Please feel free to come by and talk with me about these three.   Students often think there is a magic fourth cause.   There is not.   If you didn't do well, it is probably one or more of these three.

The reason that I think this 2-4 day period of time is so important for a great semester is solely because of how you react to this test.   I watch students during these days very closely.  I want to see if there is any change – for better or worse.

It seems to me that there are four possible responses to your grade on Test One (when you get it back on Monday).   Everyone in class will fit into one of these four categories.   The only question is where you fit in. 

(1) – You were pleased with your work on Test One and that gives you confidence to push even harder for a good grade.   A lot of students who do well on test one get excited with the realization that they are capable of doing well in this course and they start working even harder/better.   Their class answers each day get better immediately.   Confidence is wonderful.

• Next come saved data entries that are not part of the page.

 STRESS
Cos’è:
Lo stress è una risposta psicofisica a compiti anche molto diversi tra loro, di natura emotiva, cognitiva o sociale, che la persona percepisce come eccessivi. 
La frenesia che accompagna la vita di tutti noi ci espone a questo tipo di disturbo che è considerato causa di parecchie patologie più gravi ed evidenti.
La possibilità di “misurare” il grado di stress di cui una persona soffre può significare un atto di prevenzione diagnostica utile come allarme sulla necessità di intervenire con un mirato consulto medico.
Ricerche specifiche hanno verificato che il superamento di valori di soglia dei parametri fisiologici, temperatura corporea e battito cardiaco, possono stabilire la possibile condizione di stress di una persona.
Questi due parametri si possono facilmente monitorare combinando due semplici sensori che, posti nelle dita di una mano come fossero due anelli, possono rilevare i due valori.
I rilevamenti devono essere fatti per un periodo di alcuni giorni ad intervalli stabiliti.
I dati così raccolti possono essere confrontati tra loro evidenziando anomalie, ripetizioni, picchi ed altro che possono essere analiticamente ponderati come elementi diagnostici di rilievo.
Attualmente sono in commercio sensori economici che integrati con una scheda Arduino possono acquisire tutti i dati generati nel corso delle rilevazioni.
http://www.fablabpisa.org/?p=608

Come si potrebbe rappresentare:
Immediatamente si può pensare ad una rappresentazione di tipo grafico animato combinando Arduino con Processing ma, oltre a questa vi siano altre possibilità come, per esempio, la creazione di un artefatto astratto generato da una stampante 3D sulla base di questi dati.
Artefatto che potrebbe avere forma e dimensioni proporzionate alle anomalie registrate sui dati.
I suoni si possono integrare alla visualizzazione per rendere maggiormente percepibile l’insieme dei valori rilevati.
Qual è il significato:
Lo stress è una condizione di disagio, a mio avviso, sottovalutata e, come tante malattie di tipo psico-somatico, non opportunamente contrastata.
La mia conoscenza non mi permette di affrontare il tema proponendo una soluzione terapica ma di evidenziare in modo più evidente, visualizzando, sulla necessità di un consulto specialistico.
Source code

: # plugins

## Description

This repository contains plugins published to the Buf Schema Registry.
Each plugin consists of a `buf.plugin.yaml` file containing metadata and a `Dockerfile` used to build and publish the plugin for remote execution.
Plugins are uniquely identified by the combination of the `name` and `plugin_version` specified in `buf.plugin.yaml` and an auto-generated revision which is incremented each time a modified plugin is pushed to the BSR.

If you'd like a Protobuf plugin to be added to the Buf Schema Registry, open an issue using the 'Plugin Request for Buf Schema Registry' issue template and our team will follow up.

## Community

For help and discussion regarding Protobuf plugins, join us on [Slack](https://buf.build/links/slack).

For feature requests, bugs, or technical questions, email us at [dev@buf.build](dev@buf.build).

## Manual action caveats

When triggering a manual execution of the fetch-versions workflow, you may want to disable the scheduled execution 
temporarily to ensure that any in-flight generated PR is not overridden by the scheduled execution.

(2) – You were pleased with your work on Test One so you start to relax and pay more attention to your other classes or your life outside of class.   The pressure is off and you cut back on your study time.  I am not a big fan of relaxed students.   The A becomes a B and eventually a C and you’ll be mystified as to how you lost the A.  If you were pleased, that is not a good reason to slack off.  Don't do it.

(3) – You were not pleased with your grade on Test One and that irritates you.   You know you are capable and you are not going to accept a poor grade without a fight.   You start to spend more time on each assignment.  You do the email problems quicker.   You spend more time in my office asking questions.   You don’t leave a problem until you understand the answers.   You take a serious look at the PowerPoint Flash Cards that I created.  Consequently, your class answers begin to improve as you start to truly learn this stuff.  Annoyance is not a bad motivator.  “I can do better and I will do better” is a great response.

(4) – You were not pleased with your grade on Test One and your confidence is devastated.   This always breaks my heart.   One test is just a small part of the semester.   I can look in the eyes of these students and read their minds, “See, I told you I wasn’t good enough to do this stuff.   This grade proves it.”   That is absolute nonsense.   Everyone in this class is capable of making an A or a B.   I believe that completely.   You might have to study more.   You might have to study better.   You might have to ask me more questions.   But there is no reason to surrender.   Have some faith in yourself and start getting better prepared for the next class.

That last sentence is the key.   You cannot get ready for the second test today.   The only thing you can do is get really ready for our next class.   Make it your goal:  “I will be the best prepared person in the room on Monday.”   That’s always the best first step toward an A.